Stored data
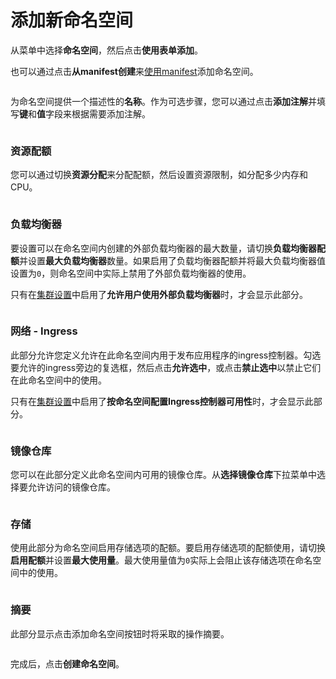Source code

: # 添加新命名空间

从菜单中选择**命名空间**，然后点击**使用表单添加**。

也可以通过点击**从manifest创建**来[使用manifest](../applications/manifest.md)添加命名空间。

<figure><img src="../..//assets/2.20-namespaces-add.gif" alt=""><figcaption></figcaption></figure>

为命名空间提供一个描述性的**名称**。作为可选步骤，您可以通过点击**添加注解**并填写**键**和**值**字段来根据需要添加注解。

<figure><img src="../..//assets/2.18-k8s-namespaces-add-name.png" alt=""><figcaption></figcaption></figure>

### 资源配额

您可以通过切换**资源分配**来分配配额，然后设置资源限制，如分配多少内存和CPU。

<figure><img src="../..//assets/2.20-kubernetes-namespaces-add-resourcequota.png" alt=""><figcaption></figcaption></figure>

### 负载均衡器

要设置可以在命名空间内创建的外部负载均衡器的最大数量，请切换**负载均衡器配额**并设置**最大负载均衡器**数量。如果启用了负载均衡器配额并将最大负载均衡器值设置为`0`，则命名空间中实际上禁用了外部负载均衡器的使用。

只有在[集群设置](../cluster/setup.md#allow-users-to-use-external-load-balancer)中启用了**允许用户使用外部负载均衡器**时，才会显示此部分。

<figure><img src="../..//assets/2.18-k8s-namespaces-add-lbquota.png" alt=""><figcaption></figcaption></figure>

### 网络 - Ingress

此部分允许您定义允许在此命名空间内用于发布应用程序的ingress控制器。勾选要允许的ingress旁边的复选框，然后点击**允许选中**，或点击**禁止选中**以禁止它们在此命名空间中的使用。

只有在[集群设置](../cluster/setup.md#networking-ingresses)中启用了**按命名空间配置Ingress控制器可用性**时，才会显示此部分。

<figure><img src="../..//assets/2.20-namespaces-add-ingress.png" alt=""><figcaption></figcaption></figure>

### 镜像仓库

您可以在此部分定义此命名空间内可用的镜像仓库。从**选择镜像仓库**下拉菜单中选择要允许访问的镜像仓库。

<figure><img src="../..//assets/2.18-k8s-namespaces-add-registries.png" alt=""><figcaption></figcaption></figure>

### 存储

使用此部分为命名空间启用存储选项的配额。要启用存储选项的配额使用，请切换**启用配额**并设置**最大使用量**。最大使用量值为`0`实际上会阻止该存储选项在命名空间中的使用。

<figure><img src="../..//assets/2.18-k8s-namespaces-add-storage.png" alt=""><figcaption></figcaption></figure>

### 摘要

此部分显示点击添加命名空间按钮时将采取的操作摘要。

<figure><img src="../..//assets/2.18-k8s-namespaces-add-summary.png" alt=""><figcaption></figcaption></figure>

完成后，点击**创建命名空间**。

Problem >> Each entry above needs to be restated without a single word changed; skip the images.

Answer >>
Source code

: # 添加新命名空间

从菜单中选择**命名空间**，然后点击**使用表单添加**。

也可以通过点击**从manifest创建**来[使用manifest](../applications/manifest.md)添加命名空间。

<figure><img src="../..//assets/2.20-namespaces-add.gif" alt=""><figcaption></figcaption></figure>

为命名空间提供一个描述性的**名称**。作为可选步骤，您可以通过点击**添加注解**并填写**键**和**值**字段来根据需要添加注解。

<figure><img src="../..//assets/2.18-k8s-namespaces-add-name.png" alt=""><figcaption></figcaption></figure>

### 资源配额

您可以通过切换**资源分配**来分配配额，然后设置资源限制，如分配多少内存和CPU。

<figure><img src="../..//assets/2.20-kubernetes-namespaces-add-resourcequota.png" alt=""><figcaption></figcaption></figure>

### 负载均衡器

要设置可以在命名空间内创建的外部负载均衡器的最大数量，请切换**负载均衡器配额**并设置**最大负载均衡器**数量。如果启用了负载均衡器配额并将最大负载均衡器值设置为`0`，则命名空间中实际上禁用了外部负载均衡器的使用。

只有在[集群设置](../cluster/setup.md#allow-users-to-use-external-load-balancer)中启用了**允许用户使用外部负载均衡器**时，才会显示此部分。

<figure><img src="../..//assets/2.18-k8s-namespaces-add-lbquota.png" alt=""><figcaption></figcaption></figure>

### 网络 - Ingress

此部分允许您定义允许在此命名空间内用于发布应用程序的ingress控制器。勾选要允许的ingress旁边的复选框，然后点击**允许选中**，或点击**禁止选中**以禁止它们在此命名空间中的使用。

只有在[集群设置](../cluster/setup.md#networking-ingresses)中启用了**按命名空间配置Ingress控制器可用性**时，才会显示此部分。

<figure><img src="../..//assets/2.20-namespaces-add-ingress.png" alt=""><figcaption></figcaption></figure>

### 镜像仓库

您可以在此部分定义此命名空间内可用的镜像仓库。从**选择镜像仓库**下拉菜单中选择要允许访问的镜像仓库。

<figure><img src="../..//assets/2.18-k8s-namespaces-add-registries.png" alt=""><figcaption></figcaption></figure>

### 存储

使用此部分为命名空间启用存储选项的配额。要启用存储选项的配额使用，请切换**启用配额**并设置**最大使用量**。最大使用量值为`0`实际上会阻止该存储选项在命名空间中的使用。

<figure><img src="../..//assets/2.18-k8s-namespaces-add-storage.png" alt=""><figcaption></figcaption></figure>

### 摘要

此部分显示点击添加命名空间按钮时将采取的操作摘要。

<figure><img src="../..//assets/2.18-k8s-namespaces-add-summary.png" alt=""><figcaption></figcaption></figure>

完成后，点击**创建命名空间**。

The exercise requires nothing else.